Fabio Scarsato porge al lettore la figura di Francesco d’Assisi. «De toto corpore fecerat linguam», scrive Tommaso da Celano di Francesco: sono queste le parole che per l’Autore riassumono l’esperienza di “faccia a faccia” che il Poverello ha vissuto con Dio. Si tratta di un aspetto che innanzitutto si evidenzia nella grande forza comunicativa del Santo. A tal proposito vengono richiamati alcuni episodi della sua vita, così come alcune sue scelte ed alcuni aspetti della sua personalità e dei suoi gesti. In secondo luogo, questo “faccia a faccia” con Dio è ravvisabile in modo particolare nella sua profonda devozione eucaristica, ossia verso un Dio «guardabile, palpabile, gustabile» (p. 81), che manifesta la centralità del suo carattere “simbolico”, ovvero che mette insieme la realtà divina con quella umana, in rapporto – per così dire – pericoretico. Il volto di Dio si manifesta a Francesco nelle cose create, il quale così manifesta anche il volto di queste, dischiudendo innumerevoli “faccia a faccia” tra esse e l’uomo.
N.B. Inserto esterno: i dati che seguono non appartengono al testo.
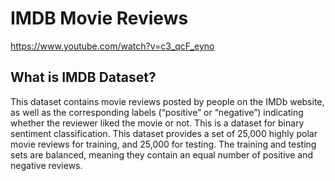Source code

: # IMDB Movie Reviews
https://www.youtube.com/watch?v=c3_qcF_eyno
## What is IMDB Dataset?
This dataset contains movie reviews posted by people on the IMDb website, as well as the corresponding labels (“positive” or “negative”) indicating whether the reviewer liked the movie or not.
This is a dataset for binary sentiment classification. This dataset provides a set of 25,000 highly polar movie reviews for training, and 25,000 for testing. The training and testing sets are balanced, meaning they contain an equal number of positive and negative reviews.

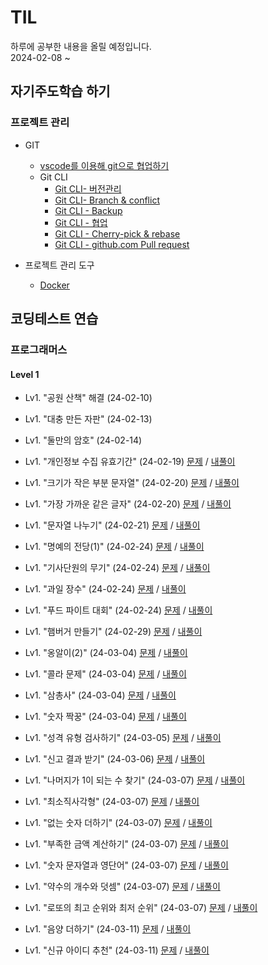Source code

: # TIL
하루에 공부한 내용을 올릴 예정입니다.  
2024-02-08 ~  

## 자기주도학습 하기  

### 프로젝트 관리  
* GIT    
    * [vscode를 이용해 git으로 협업하기](https://github.com/dongyeoppp/TIL/blob/main/vscode_git/git_CLI_versionControl.md)  
    * Git CLI
        * [Git CLI- 버전관리](https://github.com/dongyeoppp/TIL/blob/main/vscode_git/Git1.md)
        * [Git CLI- Branch & conflict](https://github.com/dongyeoppp/TIL/blob/main/vscode_git/git_CLI_Branch_Conflict.md)  
        * [Git CLI - Backup](https://github.com/dongyeoppp/TIL/blob/main/vscode_git/git_CLI_Backup.md)
        * [Git CLI - 협업](https://github.com/dongyeoppp/TIL/blob/main/vscode_git/git_CLI_collaboration.md)
        * [Git CLI - Cherry-pick & rebase](https://github.com/dongyeoppp/TIL/blob/main/vscode_git/git_CLI_Cherry_pick.md)
        * [Git CLI - github.com Pull request](https://github.com/dongyeoppp/TIL/blob/main/vscode_git/git_CLI_Pullrequest.md)  

* 프로젝트 관리 도구  
    * [Docker](https://github.com/dongyeoppp/TIL/blob/main/%ED%94%84%EB%A1%9C%EC%A0%9D%ED%8A%B8%EA%B4%80%EB%A6%AC%EB%8F%84%EA%B5%AC/Docker.md)  

## 코딩테스트 연습  
### 프로그래머스
#### Level 1     
* Lv1. "공원 산책" 해결  (24-02-10)  
* Lv1. "대충 만든 자판" (24-02-13)  
* Lv1. "둘만의 암호" (24-02-14)  

* Lv1. "개인정보 수집 유효기간" (24-02-19) [문제](https://school.programmers.co.kr/learn/courses/30/lessons/150370) / [내풀이](https://github.com/dongyeoppp/TIL/blob/main/coding_prac/programmers/day_1.md)

* Lv1. "크기가 작은 부분 문자열" (24-02-20) [문제](https://school.programmers.co.kr/learn/courses/30/lessons/147355) / [내풀이](https://github.com/dongyeoppp/TIL/blob/main/coding_prac/programmers/Level%201/240220.md)  

* Lv1. "가장 가까운 같은 글자" (24-02-20) [문제](https://school.programmers.co.kr/learn/courses/30/lessons/142086) / [내풀이](https://github.com/dongyeoppp/TIL/blob/main/coding_prac/programmers/Level%201/240220_1.md)

* Lv1. "문자열 나누기" (24-02-21) [문제](https://school.programmers.co.kr/learn/courses/30/lessons/140108) / [내풀이](https://github.com/dongyeoppp/TIL/blob/main/coding_prac/programmers/Level%201/240221.md)  

* Lv1. "명예의 전당(1)" (24-02-24) [문제](https://school.programmers.co.kr/learn/courses/30/lessons/138477) / [내풀이](https://github.com/dongyeoppp/TIL/blob/main/coding_prac/programmers/Level%201/240224.md)  

* Lv1. "기사단원의 무기" (24-02-24) [문제](https://school.programmers.co.kr/learn/courses/30/lessons/136798) / [내풀이](https://github.com/dongyeoppp/TIL/blob/main/coding_prac/programmers/Level%201/240224_1.md)  

* Lv1. "과일 장수" (24-02-24) [문제](https://school.programmers.co.kr/learn/courses/30/lessons/135808) / [내풀이](https://github.com/dongyeoppp/TIL/blob/main/coding_prac/programmers/Level%201/240224_2.md)  

* Lv1. "푸드 파이트 대회" (24-02-24) [문제](https://school.programmers.co.kr/learn/courses/30/lessons/134240) / [내풀이](https://github.com/dongyeoppp/TIL/blob/main/coding_prac/programmers/Level%201/240224_3.md)  

* Lv1. "햄버거 만들기" (24-02-29) [문제](https://school.programmers.co.kr/learn/courses/30/lessons/133502) / [내풀이](https://github.com/dongyeoppp/TIL/blob/main/coding_prac/programmers/Level%201/240229.md)  

* Lv1. "옹알이(2)" (24-03-04) [문제](https://school.programmers.co.kr/learn/courses/30/lessons/133499) / [내풀이](https://github.com/dongyeoppp/TIL/blob/main/coding_prac/programmers/Level%201/240304.md)  

* Lv1. "콜라 문제" (24-03-04) [문제](https://school.programmers.co.kr/learn/courses/30/lessons/132267) / [내풀이](https://github.com/dongyeoppp/TIL/blob/main/coding_prac/programmers/Level%201/240304_1.md)  

* Lv1. "삼총사" (24-03-04) [문제](https://school.programmers.co.kr/learn/courses/30/lessons/131705) / [내풀이](https://github.com/dongyeoppp/TIL/blob/main/coding_prac/programmers/Level%201/240304_2.md)  

* Lv1. "숫자 짝꿍" (24-03-04) [문제](https://school.programmers.co.kr/learn/courses/30/lessons/131128) / [내풀이](https://github.com/dongyeoppp/TIL/blob/main/coding_prac/programmers/Level%201/240304_3.md)  

* Lv1. "성격 유형 검사하기" (24-03-05) [문제](https://school.programmers.co.kr/learn/courses/30/lessons/118666) / [내풀이](https://github.com/dongyeoppp/TIL/blob/main/coding_prac/programmers/Level%201/240305.md)  

* Lv1. "신고 결과 받기" (24-03-06) [문제](https://school.programmers.co.kr/learn/courses/30/lessons/92334) / [내풀이](https://github.com/dongyeoppp/TIL/blob/main/coding_prac/programmers/Level%201/240306.md)  

* Lv1. "나머지가 1이 되는 수 찾기" (24-03-07) [문제](https://school.programmers.co.kr/learn/courses/30/lessons/87389) / [내풀이](https://github.com/dongyeoppp/TIL/blob/main/coding_prac/programmers/Level%201/240307.md)   

* Lv1. "최소직사각형" (24-03-07) [문제](https://school.programmers.co.kr/learn/courses/30/lessons/86491) / [내풀이](https://github.com/dongyeoppp/TIL/blob/main/coding_prac/programmers/Level%201/240307_1.md)  

* Lv1. "없는 숫자 더하기" (24-03-07) [문제](https://school.programmers.co.kr/learn/courses/30/lessons/86051) / [내풀이](https://github.com/dongyeoppp/TIL/blob/main/coding_prac/programmers/Level%201/240307_2.md)

* Lv1. "부족한 금액 계산하기" (24-03-07) [문제](https://school.programmers.co.kr/learn/courses/30/lessons/82612) / [내풀이](https://github.com/dongyeoppp/TIL/blob/main/coding_prac/programmers/Level%201/240307_3.md)  

* Lv1. "숫자 문자열과 영단어" (24-03-07) [문제](https://school.programmers.co.kr/learn/courses/30/lessons/81301) / [내풀이](https://github.com/dongyeoppp/TIL/blob/main/coding_prac/programmers/Level%201/240307_4.md)  

* Lv1. "약수의 개수와 덧셈" (24-03-07) [문제](https://school.programmers.co.kr/learn/courses/30/lessons/77884) / [내풀이](https://github.com/dongyeoppp/TIL/blob/main/coding_prac/programmers/Level%201/240307_5.md)  

* Lv1. "로또의 최고 순위와 최저 순위" (24-03-07) [문제](https://school.programmers.co.kr/learn/courses/30/lessons/77484) / [내풀이](https://github.com/dongyeoppp/TIL/blob/main/coding_prac/programmers/Level%201/240307_6.md)  

* Lv1. "음양 더하기" (24-03-11) [문제](https://school.programmers.co.kr/learn/courses/30/lessons/76501) / [내풀이]()

* Lv1. "신규 아이디 추천" (24-03-11) [문제](https://school.programmers.co.kr/learn/courses/30/lessons/72410) / [내풀이]()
Il Santo si trova così faccia a faccia col volto del lebbroso, del Crocifisso di San Damiano, di Chiara, del lupo, di ogni farabutto, di ogni brigante, di ogni scarto della società, del sultano, di ogni lontano, della luna, del sole, dell’acqua, del fuoco, delle piante, dei fiori, della madre terra, del vento, delle nubi, della storia, degli enigmi della vita, e infine del Serafino sulla Verna.